= William Goodday Strutt =

British Army officer

William Goodday Strutt (1762–1848) was a British Army officer who served as governor of Quebec.

Strutt was baptised at Springfield, Essex, on 26 February 1762, the second son of John Strutt, of Terling Place, Essex, by Anne, daughter of the Rev. William Goodday of Maldon. Entering the army in 1778, he joined his regiment, the 61st, at Minorca. Later he was appointed to a company in the 91st, and took part in the defence of St. Lucia. In 1782, having exchanged into the 97th, he served at the siege of Gibraltar.

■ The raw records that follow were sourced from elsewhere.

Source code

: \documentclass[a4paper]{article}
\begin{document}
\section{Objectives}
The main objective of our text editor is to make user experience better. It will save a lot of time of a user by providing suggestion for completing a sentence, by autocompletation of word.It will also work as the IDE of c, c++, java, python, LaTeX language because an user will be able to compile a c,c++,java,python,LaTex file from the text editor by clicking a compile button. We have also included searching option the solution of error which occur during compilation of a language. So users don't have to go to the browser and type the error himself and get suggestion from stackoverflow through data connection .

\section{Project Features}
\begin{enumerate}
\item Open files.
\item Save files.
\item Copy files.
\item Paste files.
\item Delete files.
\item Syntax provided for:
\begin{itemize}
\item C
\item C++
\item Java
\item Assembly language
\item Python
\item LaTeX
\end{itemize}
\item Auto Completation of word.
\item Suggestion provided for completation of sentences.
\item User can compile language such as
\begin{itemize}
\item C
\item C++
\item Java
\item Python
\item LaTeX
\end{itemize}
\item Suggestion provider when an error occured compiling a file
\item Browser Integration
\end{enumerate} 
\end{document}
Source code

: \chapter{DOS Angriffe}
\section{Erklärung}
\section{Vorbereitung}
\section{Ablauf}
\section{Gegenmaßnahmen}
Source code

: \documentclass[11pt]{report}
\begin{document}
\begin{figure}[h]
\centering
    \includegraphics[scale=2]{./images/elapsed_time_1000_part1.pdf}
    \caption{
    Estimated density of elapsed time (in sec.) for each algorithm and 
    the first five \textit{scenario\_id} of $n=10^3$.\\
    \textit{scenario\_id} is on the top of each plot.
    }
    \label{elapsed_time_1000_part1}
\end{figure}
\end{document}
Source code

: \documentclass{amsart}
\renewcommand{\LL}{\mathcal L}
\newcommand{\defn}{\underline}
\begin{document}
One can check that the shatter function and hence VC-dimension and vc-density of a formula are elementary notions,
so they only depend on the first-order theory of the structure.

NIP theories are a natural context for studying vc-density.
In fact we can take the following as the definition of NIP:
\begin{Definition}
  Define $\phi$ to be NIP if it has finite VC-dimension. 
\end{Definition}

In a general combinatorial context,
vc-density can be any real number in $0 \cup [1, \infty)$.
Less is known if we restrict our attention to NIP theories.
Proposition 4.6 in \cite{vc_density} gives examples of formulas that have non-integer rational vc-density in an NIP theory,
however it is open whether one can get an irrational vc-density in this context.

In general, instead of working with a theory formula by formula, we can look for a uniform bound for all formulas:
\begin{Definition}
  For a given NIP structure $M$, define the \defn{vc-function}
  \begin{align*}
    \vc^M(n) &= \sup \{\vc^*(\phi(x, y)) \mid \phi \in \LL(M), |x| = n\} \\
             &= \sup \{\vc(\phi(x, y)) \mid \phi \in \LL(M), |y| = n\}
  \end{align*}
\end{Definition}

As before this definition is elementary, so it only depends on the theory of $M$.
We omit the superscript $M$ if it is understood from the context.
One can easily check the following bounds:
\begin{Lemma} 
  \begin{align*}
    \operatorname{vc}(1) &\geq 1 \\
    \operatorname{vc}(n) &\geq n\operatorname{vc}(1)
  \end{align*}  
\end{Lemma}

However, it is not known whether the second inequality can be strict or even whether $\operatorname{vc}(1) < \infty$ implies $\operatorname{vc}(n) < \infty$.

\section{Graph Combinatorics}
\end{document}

On the signing of the preliminaries of peace he purchased a majority in the 60th regiment, and, being placed on half-pay, visited several German courts. In 1787 he was sent with his regiment to the West Indies, where he took an active part in military affairs. Succeeding to a lieutenant-colonelcy by special command of George III, he was removed to the 54th, and went with the army of Lord Moira to Flanders. In 1794 he bore a very distinguished part against the French at Tiel, going through much hard fighting. On his return he was sent to St. Vincent, where he was raised to the rank of brigadier-general. In January 1796, with two hundred men, he attacked a force of twelve hundred, being himself thrice wounded, and losing his right leg. On his return to England he was received with marked favour by the king, and on 23 February 1796 was made deputy governor of Stirling Castle, afterwards serving upon the staff in Ireland. On 23 June 1798 he was raised to the rank of major-general, and on 13 May 1800 he was, as a reward for his services, appointed to the sinecure office of governor of Quebec, and he held that post until his death. He died at Tofts, Little Baddow, Essex, on 5 February 1848, having seen an exceptional amount of military service, both at home and abroad.